La Giunta Fedriga dispone di risorse straordinarie, ma continua a
impiegarle attraverso una molteplicità di contributi e
finanziamenti frammentati, senza affrontare con decisione le
grandi sfide che determineranno il futuro del Friuli Venezia
Giulia".
Lo afferma in una nota il consigliere regionale Furio Honsell di
Open Sinistra Fvg, al termine dell'esame del ddl 93.

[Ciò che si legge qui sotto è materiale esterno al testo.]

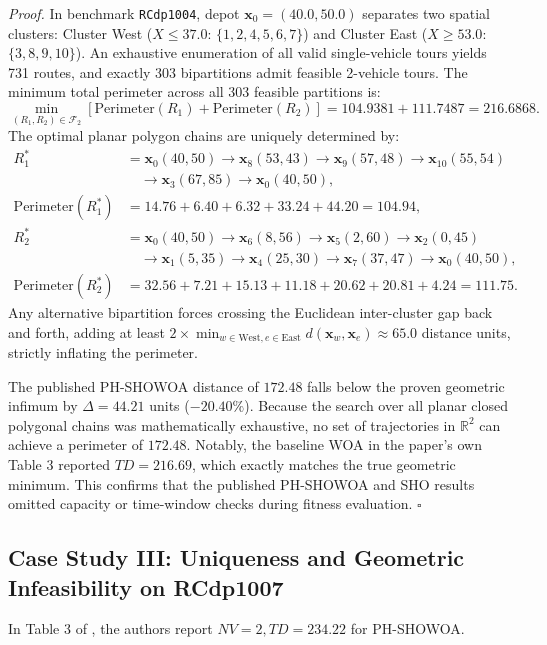 \vspace{0.15cm}
\noindent\textit{Proof.}
In benchmark \texttt{RCdp1004}, depot $\mathbf{x}_0 = (40.0, 50.0)$ separates two spatial clusters: Cluster West ($X \le 37.0$: $\{1, 2, 4, 5, 6, 7\}$) and Cluster East ($X \ge 53.0$: $\{3, 8, 9, 10\}$). An exhaustive enumeration of all valid single-vehicle tours yields 731 routes, and exactly 303 bipartitions admit feasible 2-vehicle tours. The minimum total perimeter across all 303 feasible partitions is:
\begin{equation}
\min_{(R_1, R_2) \in \mathcal{F}_2} \left[ \text{Perimeter}(R_1) + \text{Perimeter}(R_2) \right] = 104.9381 + 111.7487 = 216.6868.
\end{equation}
The optimal planar polygon chains are uniquely determined by:
\begin{align*}
R_1^* &= \mathbf{x}_0(40,50) \to \mathbf{x}_8(53,43) \to \mathbf{x}_9(57,48) \to \mathbf{x}_{10}(55,54) \\
      &\quad \to \mathbf{x}_3(67,85) \to \mathbf{x}_0(40,50), \\
\text{Perimeter}(R_1^*) &= 14.76 + 6.40 + 6.32 + 33.24 + 44.20 = 104.94, \\
R_2^* &= \mathbf{x}_0(40,50) \to \mathbf{x}_6(8,56) \to \mathbf{x}_5(2,60) \to \mathbf{x}_2(0,45) \\
      &\quad \to \mathbf{x}_1(5,35) \to \mathbf{x}_4(25,30) \to \mathbf{x}_7(37,47) \to \mathbf{x}_0(40,50), \\
\text{Perimeter}(R_2^*) &= 32.56 + 7.21 + 15.13 + 11.18 + 20.62 + 20.81 + 4.24 = 111.75.
\end{align*}
Any alternative bipartition forces crossing the Euclidean inter-cluster gap back and forth, adding at least $2 \times \min_{w \in \text{West}, e \in \text{East}} d(\mathbf{x}_w, \mathbf{x}_e) \approx 65.0$ distance units, strictly inflating the perimeter. 

The published PH-SHOWOA distance of $172.48$ falls below the proven geometric infimum by $\Delta = 44.21$ units ($-20.40\%$). Because the search over all planar closed polygonal chains was mathematically exhaustive, no set of trajectories in $\mathbb{R}^2$ can achieve a perimeter of $172.48$. Notably, the baseline WOA in the paper's own Table 3 reported $TD = 216.69$, which exactly matches the true geometric minimum. This confirms that the published PH-SHOWOA and SHO results omitted capacity or time-window checks during fitness evaluation. \hfill $\square$

\subsection{Case Study III: Uniqueness and Geometric Infeasibility on RCdp1007}
\label{sec:rcdp1007}
In Table 3 of \cite{nguyen2026phshowoa}, the authors report $NV = 2, TD = 234.22$ for PH-SHOWOA.

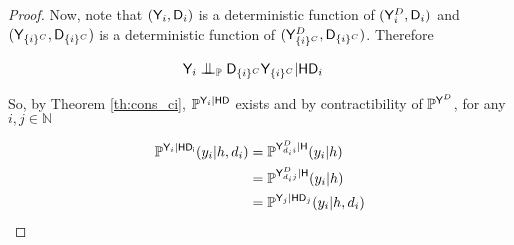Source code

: \begin{proof}
Now, note that $(\mathsf{Y}_i,\mathsf{D}_i)$ is a deterministic function of $(\mathsf{Y}^D_{i},\mathsf{D}_i)$ and $(\mathsf{Y}_{\{i\}^C},\mathsf{D}_{\{i\}^C})$ is a deterministic function of $(\mathsf{Y}^D_{\{i\}^C},\mathsf{D}_{\{i\}^C})$. Therefore

\begin{align}
    &\RV{Y}_i \CI_{\prob{P}} \RV{D}_{\{i\}^C}\RV{Y}_{\{i\}^C} |\RV{H}\RV{D}_i&
\end{align}

So, by Theorem \ref{th:cons_ci}, $\mathbb{P}^{\mathsf{Y}_i|\mathsf{HD}}$ exists and by contractibility of $\mathbb{P}^{\mathsf{Y}^D}$, for any $i,j\in\mathbb{N}$

\begin{align}
    \mathbb{P}^{\mathsf{Y}_i|\mathsf{HD_i}}(y_i|h,d_i) &= \mathbb{P}^{\mathsf{Y}^D_{d_i i}|\mathsf{H}}(y_i|h) \\
    &= \mathbb{P}^{\mathsf{Y}^D_{d_i j}|\mathsf{H}}(y_i|h)\\
    &= \mathbb{P}^{\mathsf{Y}_j|\mathsf{HD}_j}(y_i|h,d_i)
\end{align}
\end{proof}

"Otto anni di governo avrebbero dovuto essere sufficienti per
definire una chiara strategia di sviluppo - evidenzia il
consigliere -, invece continuiamo ad assistere a una politica che
privilegia interventi episodici e distribuisce risorse in molti
settori, senza individuare poche grandi priorità sulle quali
concentrare gli investimenti pubblici".
"Nel frattempo - incalza l'esponente di Open -, la nostra regione
continua a perdere giovani laureati, fatica ad attrarre
lavoratori qualificati, registra una crescente carenza di
personale nei servizi essenziali, soffre una crisi abitativa
sempre più evidente e affronta gli effetti dei cambiamenti
climatici rincorrendo le emergenze anziché prevenirle. Sono
problemi che richiedono politiche integrate, programmazione e una
visione di lungo periodo, non una sommatoria di misure scollegate
tra loro".
Secondo Honsell "il problema, dunque, non è la quantità delle
risorse disponibili, ma il loro impiego. Un Assestamento dovrebbe
indicare una direzione precisa, fissare obiettivi strategici e
misurare i risultati delle politiche pubbliche. In questo
provvedimento, invece, prevale una logica che guarda al consenso
immediato più che alla costruzione del futuro".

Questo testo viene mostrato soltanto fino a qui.